- _About this exercise_:
Once you find the line with "OpenStreetMap(OSM) is an" in the entries below, return exactly every line from it through the line with "people use OSM?".

- _Provided records_:
---

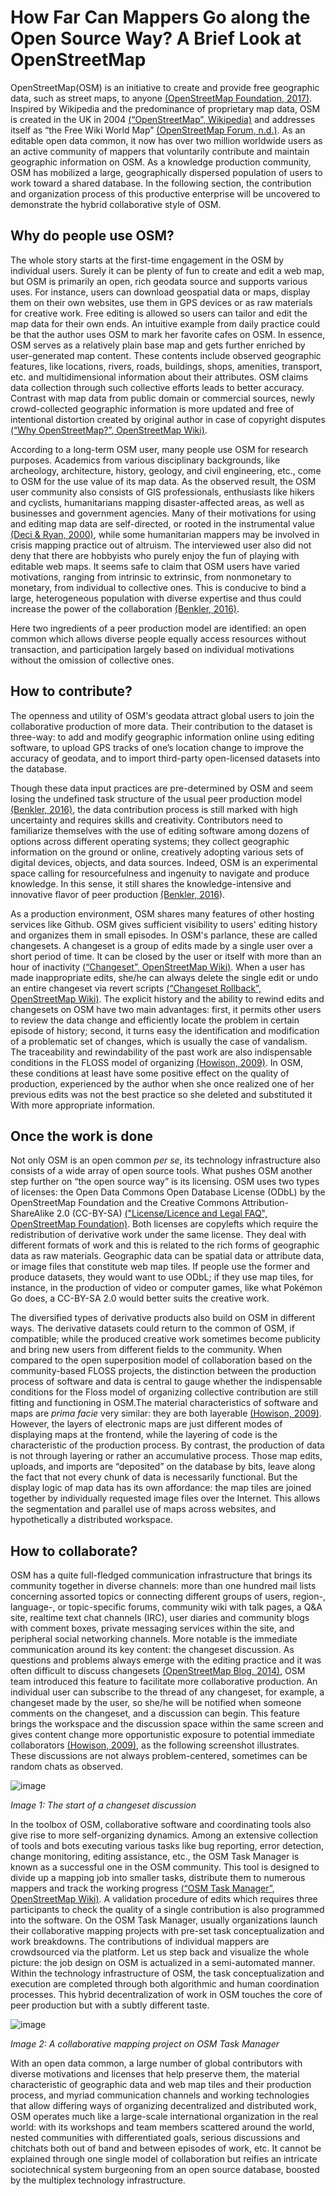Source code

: # How Far Can Mappers Go along the Open Source Way? A Brief Look at OpenStreetMap

OpenStreetMap(OSM) is an initiative to create and provide free geographic data, such as street maps, to anyone [(OpenStreetMap Foundation, 2017)][2]. Inspired by Wikipedia and the predominance of proprietary map data, OSM is created in the UK in 2004 [(“OpenStreetMap”, Wikipedia)][3] and addresses itself as “the Free Wiki World Map” [(OpenStreetMap Forum, n.d.)][4]. As an editable open data common, it now has over two million worldwide users as an active community of mappers that voluntarily contribute and maintain geographic information on OSM. As a knowledge production community, OSM has mobilized a large, geographically dispersed population of users to work toward a shared database. In the following section, the contribution and organization process of this productive enterprise will be uncovered to demonstrate the hybrid collaborative style of OSM.
##	Why do people use OSM?
The whole story starts at the first-time engagement in the OSM by individual users. Surely it can be plenty of fun to create and edit a web map, but OSM is primarily an open, rich geodata source and supports various uses. For instance, users can download geospatial data or maps, display them on their own websites, use them in GPS devices or as raw materials for creative work.  Free editing is allowed so users can tailor and edit the map data for their own ends. An intuitive example from daily practice could be that the author uses OSM to mark her favorite cafes on OSM. In essence, OSM serves as a relatively plain base map and gets further enriched by user-generated map content. These contents include observed geographic features, like locations, rivers, roads, buildings, shops, amenities, transport, etc. and multidimensional information about their attributes. OSM claims data collection through such collective efforts leads to better accuracy. Contrast with map data from public domain or commercial sources, newly crowd-collected geographic information is more updated and free of intentional distortion created by original author in case of copyright disputes [(“Why OpenStreetMap?”, OpenStreetMap Wiki)][5].

According to a long-term OSM user, many people use OSM for research purposes. Academics from various disciplinary backgrounds, like archeology, architecture, history, geology, and civil engineering, etc., come to OSM for the use value of its map data. As the observed result, the OSM user community also consists of GIS professionals, enthusiasts like hikers and cyclists, humanitarians mapping disaster-affected areas, as well as businesses and government agencies. Many of their motivations for using and editing map data are self-directed, or rooted in the instrumental value [(Deci & Ryan, 2000)][6], while some humanitarian mappers may be involved in crisis mapping practice out of altruism. The interviewed user also did not deny that there are hobbyists who purely enjoy the fun of playing with editable web maps.  It seems safe to claim that OSM users have varied motivations, ranging from intrinsic to extrinsic, from nonmonetary to monetary, from individual to collective ones. This is conducive to bind a large, heterogeneous population with diverse expertise and thus could increase the power of the collaboration [(Benkler, 2016)][1].

Here two ingredients of a peer production model are identified: an open common which allows diverse people equally access resources without transaction, and participation largely based on individual motivations without the omission of collective ones.

##	How to contribute?
The openness and utility of OSM's geodata attract global users to join the collaborative production of more data. Their contribution to the dataset is three-way: to add and modify geographic information online using editing software, to upload GPS tracks of one’s location change to improve the accuracy of geodata, and to import third-party open-licensed datasets into the database.

Though these data input practices are pre-determined by OSM and seem losing the undefined task structure of the usual peer production model [(Benkler, 2016)][1], the data contribution process is still marked with high uncertainty and requires skills and creativity. Contributors need to familiarize themselves with the use of editing software among dozens of options across different operating systems; they collect geographic information on the ground or online, creatively adopting various sets of digital devices, objects, and data sources. Indeed, OSM is an experimental space calling for resourcefulness and ingenuity to navigate and produce knowledge. In this sense, it still shares the knowledge-intensive and innovative flavor of peer production [(Benkler, 2016][1]).

As a production environment, OSM shares many features of other hosting services like Github. OSM gives sufficient visibility to users' editing history and organizes them in small episodes. In OSM's parlance, these are called changesets. A changeset is a group of edits made by a single user over a short period of time. It can be closed by the user or itself with more than an hour of inactivity [(“Changeset”, OpenStreetMap Wiki)][7]. When a user has made inappropriate edits, she/he can always delete the single edit or undo an entire changeset via revert scripts [(“Changeset Rollback”, OpenStreetMap Wiki)][8]. The explicit history and the ability to rewind edits and changesets on OSM have two main advantages: first, it permits other users to review the data change and efficiently locate the problem in certain episode of history; second, it turns easy the identification and modification of a problematic set of changes, which is usually the case of vandalism. The traceability and rewindability of the past work are also indispensable conditions in the FLOSS model of organizing [(Howison, 2009)][9]. In OSM, these conditions at least have some positive effect on the quality of production, experienced by the author when she once realized one of her previous edits was not the best practice so she deleted and substituted it With more appropriate information.

##	Once the work is done
Not only OSM is an open common *per se*, its technology infrastructure also consists of a wide array of open source tools. What pushes OSM another step further on “the open source way” is its licensing. OSM uses two types of licenses: the Open Data Commons Open Database License (ODbL) by the OpenStreetMap Foundation and the Creative Commons Attribution-ShareAlike 2.0 (CC-BY-SA) [("License/Licence and Legal FAQ", OpenStreetMap Foundation)][10]. Both licenses are copylefts which require the redistribution of derivative work under the same license. They deal with different formats of work and this is related to the rich forms of geographic data as raw materials. Geographic data can be spatial data or attribute data, or image files that constitute web map tiles. If people use the former and produce datasets, they would want to use ODbL; if they use map tiles, for instance, in the production of video or computer games, like what Pokémon Go does, a CC-BY-SA 2.0 would better suits the creative work.

The diversified types of derivative products also build on OSM in different ways. The derivative datasets could return to the common of OSM, if compatible; while the produced creative work sometimes become publicity and bring new users from different fields to the community. When compared to the open superposition model of collaboration based on the community-based FLOSS projects, the distinction between the production process of software and data is central to gauge whether the indispensable conditions for the Floss model of organizing collective contribution are still fitting and functioning in OSM.The material characteristics of software and maps are *prima facie* very similar: they are both layerable [(Howison, 2009)][9]. However, the layers of electronic maps are just different modes of displaying maps at the frontend, while the layering of code is the characteristic of the production process. By contrast, the production of data is not through layering or rather an accumulative process. Those map edits, uploads, and imports are “deposited” on the database by bits, leave along the fact that not every chunk of data is necessarily functional. But the display logic of map data has its own affordance: the map tiles are joined together by individually requested image files over the Internet. This allows the segmentation and parallel use of maps across websites, and hypothetically a distributed workspace.
##	How to collaborate?
OSM has a quite full-fledged communication infrastructure that brings its community together in diverse channels: more than one hundred mail lists concerning assorted topics or connecting different groups of users, region-, language-, or topic-specific forums, community wiki with talk pages, a Q&A site, realtime text chat channels (IRC), user diaries and community blogs with comment boxes, private messaging services within the site, and peripheral social networking channels. More notable is the immediate communication around its key content: the changeset discussion. As questions and problems always emerge with the editing practice and it was often difficult to discuss changesets [(OpenStreetMap Blog, 2014)][11], OSM team introduced this feature to facilitate more collaborative production. An individual user can subscribe to the thread of any changeset, for example, a changeset made by the user, so she/he will be notified when someone comments on the changeset, and a discussion can begin. This feature brings the workspace and the discussion space within the same screen and gives content change more opportunistic exposure to potential immediate collaborators [(Howison, 2009)][9], as the following screenshot illustrates. These discussions are not always problem-centered, sometimes can be random chats as observed.

![image](https://github.com/caifand/peer_production_course/blob/master/class_scratch_space/AdaptationPaperImages_Fan_8Apr2018/AttachedImage1_Fan_8Apr2018.jpg)

_Image 1: The start of a changeset discussion_

In the toolbox of OSM, collaborative software and coordinating tools also give rise to more self-organizing dynamics. Among an extensive collection of tools and bots executing various tasks like bug reporting, error detection, change monitoring, editing assistance, etc., the OSM Task Manager is known as a successful one in the OSM community. This tool is designed to divide up a mapping job into smaller tasks, distribute them to numerous mappers and track the working progress [(“OSM Task Manager”, OpenStreetMap Wiki)][12]. A validation procedure of edits which requires three participants to check the quality of a single contribution is also programmed into the software. On the OSM Task Manager, usually organizations launch their collaborative mapping projects with pre-set task conceptualization and work breakdowns. The contributions of individual mappers are crowdsourced via the platform. Let us step back and visualize the whole picture: the job design on OSM is actualized in a semi-automated manner. Within the technology infrastructure of OSM, the task conceptualization and execution are completed through both algorithmic and human coordination processes. This hybrid decentralization of work in OSM touches the core of peer production but with a subtly different taste.

 ![image](https://github.com/caifand/peer_production_course/blob/master/class_scratch_space/AdaptationPaperImages_Fan_8Apr2018/AttachedImage2_Fan_8Apr2018.png)

*Image 2: A collaborative mapping project on OSM Task Manager*

With an open data common, a large number of global contributors with diverse motivations and licenses that help preserve them, the material characteristic of geographic data and web map tiles and their production process, and myriad communication channels and working technologies that allow differing ways of organizing decentralized and distributed work, OSM operates much like a large-scale international organization in the real world: with its workshops and team members scattered around the world, nested communities with differentiated goals, serious discussions and chitchats both out of band and between episodes of work, etc. It cannot be explained through one single model of collaboration but reifies an intricate sociotechnical system burgeoning from an open source database, boosted by the multiplex technology infrastructure.

[1]:http://www.benkler.org/Peer%20production%20and%20cooperation%2009.pdf
[2]:https://wiki.osmfoundation.org/wiki/Main_Page
[3]:https://en.wikipedia.org/wiki/OpenStreetMap
[4]:https://forum.openstreetmap.org/
[5]:https://wiki.openstreetmap.org/wiki/Why_OpenStreetMap%3F
[6]:https://www-sciencedirect-com.ezproxy.lib.utexas.edu/science/article/pii/S0361476X99910202?via%3Dihub
[7]:https://wiki.openstreetmap.org/wiki/Changeset
[8]:https://wiki.openstreetmap.org/wiki/Change_rollback
[9]:http://james.howison.name/pubs/HowisonDissertationFinalCD.pdf
[10]:https://wiki.osmfoundation.org/wiki/Licence/Licence_and_Legal_FAQ
[11]:https://blog.openstreetmap.org/2014/11/02/introducing-changeset-discussions/
[12]:https://wiki.openstreetmap.org/wiki/OSM_Tasking_Manager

---

- _Result_:
OpenStreetMap(OSM) is an initiative to create and provide free geographic data, such as street maps, to anyone [(OpenStreetMap Foundation, 2017)][2]. Inspired by Wikipedia and the predominance of proprietary map data, OSM is created in the UK in 2004 [(“OpenStreetMap”, Wikipedia)][3] and addresses itself as “the Free Wiki World Map” [(OpenStreetMap Forum, n.d.)][4]. As an editable open data common, it now has over two million worldwide users as an active community of mappers that voluntarily contribute and maintain geographic information on OSM. As a knowledge production community, OSM has mobilized a large, geographically dispersed population of users to work toward a shared database. In the following section, the contribution and organization process of this productive enterprise will be uncovered to demonstrate the hybrid collaborative style of OSM.
##	Why do people use OSM?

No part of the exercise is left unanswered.